Я познакомился с Чечилией в июле, когда она носила свою летнюю униформу, которую я уже описывал, — сво­бодную блузу и коротенькую, как балетная пачка, юбку; осенью, с наступлением холодов, она стала приходить в длинном, свободном свитере из зеленой шерсти и в чер­ной, очень узкой юбке, которая доходила ей до колен. Первым делом Чечилия всегда снимала с себя через голо­ву этот свитер, на какое-то мгновение оставаясь с подня­тыми руками и спеленутой головой; потом постепенным, энергичным, всегда одинаковым движением она сдерги­вала с себя свитер и швыряла его, как он был, выверну­тым, в кресло. Теперь она была в одной юбке, голая до пояса, потому что готова была терпеть грубое прикосно­вение шерсти к своей коже, лишь бы ничего не носить под свитером. Она говорила, не хвастаясь, а как бы кон­статируя очевидность, что груди у нее не нуждались ни в каких подпорках, так как стояли сами по себе, но я все– таки считал, что тут был некий кокетливый расчет: ей хотелось, чтобы великолепные ее груди явились моим глазам ослепительным, подобным взрыву видением сра­зу же, как только она сбрасывала свитер. Впрочем, даже эта грудь не снимала общего впечатления незрелости, которое оставляло ее тело: пышная и цветущая, она как будто не имела отношения к хрупкому торсу, из которого вырастала. Этот контраст был особенно разительным, когда Чечилия поворачивалась ко мне спиной — белой узкой худой спиной подростка, и грудь, на мгновение мелькнувшая где-то между боком и поднятой рукой, на­столько с нею не сочеталась, что, казалось, даже сделана была из совсем другой плоти — более теплой, более зре­лой, более смуглой, чем все остальное тело.

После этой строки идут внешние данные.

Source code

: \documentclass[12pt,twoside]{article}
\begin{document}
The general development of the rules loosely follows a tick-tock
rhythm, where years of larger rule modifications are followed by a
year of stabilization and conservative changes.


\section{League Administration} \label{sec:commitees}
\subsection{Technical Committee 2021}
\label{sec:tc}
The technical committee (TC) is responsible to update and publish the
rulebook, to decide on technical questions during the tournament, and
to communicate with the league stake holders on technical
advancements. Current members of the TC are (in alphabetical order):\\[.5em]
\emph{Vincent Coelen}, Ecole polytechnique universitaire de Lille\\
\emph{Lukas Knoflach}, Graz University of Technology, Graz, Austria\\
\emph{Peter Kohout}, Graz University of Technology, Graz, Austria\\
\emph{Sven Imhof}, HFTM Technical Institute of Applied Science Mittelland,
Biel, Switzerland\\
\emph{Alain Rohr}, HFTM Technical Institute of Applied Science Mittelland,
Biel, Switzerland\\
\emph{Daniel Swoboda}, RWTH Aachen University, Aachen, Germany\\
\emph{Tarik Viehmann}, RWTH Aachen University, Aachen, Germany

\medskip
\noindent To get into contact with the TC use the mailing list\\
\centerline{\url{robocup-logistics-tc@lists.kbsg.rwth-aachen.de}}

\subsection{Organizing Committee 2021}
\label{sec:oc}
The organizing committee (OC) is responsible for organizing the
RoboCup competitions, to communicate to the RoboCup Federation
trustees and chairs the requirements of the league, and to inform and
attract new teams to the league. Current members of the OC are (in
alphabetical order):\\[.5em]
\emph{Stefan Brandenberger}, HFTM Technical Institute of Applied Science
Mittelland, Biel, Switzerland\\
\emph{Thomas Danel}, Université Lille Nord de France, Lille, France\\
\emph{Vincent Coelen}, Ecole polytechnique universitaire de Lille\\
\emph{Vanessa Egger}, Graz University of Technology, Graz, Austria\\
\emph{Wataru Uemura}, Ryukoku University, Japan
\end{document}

Сняв свитер, она, слегка изогнувшись, бралась обеи­ми руками за пояс и, расстегнув, спускала молнию. Юбка падала на пол, и, прежде чем подобрать и положить ее на кресло, Чечилия с тем же нетерпеливым возбуждением, с каким сдирала с себя свитер, несколько раз шаркала по ней ногами. Теперь она была совсем голая, вернее, на ней оставалась только самая интимная часть женской сбруи: пояс с резинками, на ногах — чулки, а на живо­те — прозрачный треугольник слипа. Эта сбруя всегда была перекошена и перекручена, как будто, раздеваясь, Чечилия лишала ее всякой функциональности: треуголь­ник слипа скомкан и скатан, две из четырех резинок рас­стегнуты, так что пояс косо свисает на один бок, один чулок доходит доверху, другой болтается под коленкой. Женственный и в то же время воинственный характер этого беспорядка забавно не соответствовал ее детски бесхитростному, простодушному лицу. Да, Чечилия все­гда выглядела двойственно — женщина-ребенок, и это обнаруживалось во всем, не только в ее теле, но и в жес­тах, и в выражении лица.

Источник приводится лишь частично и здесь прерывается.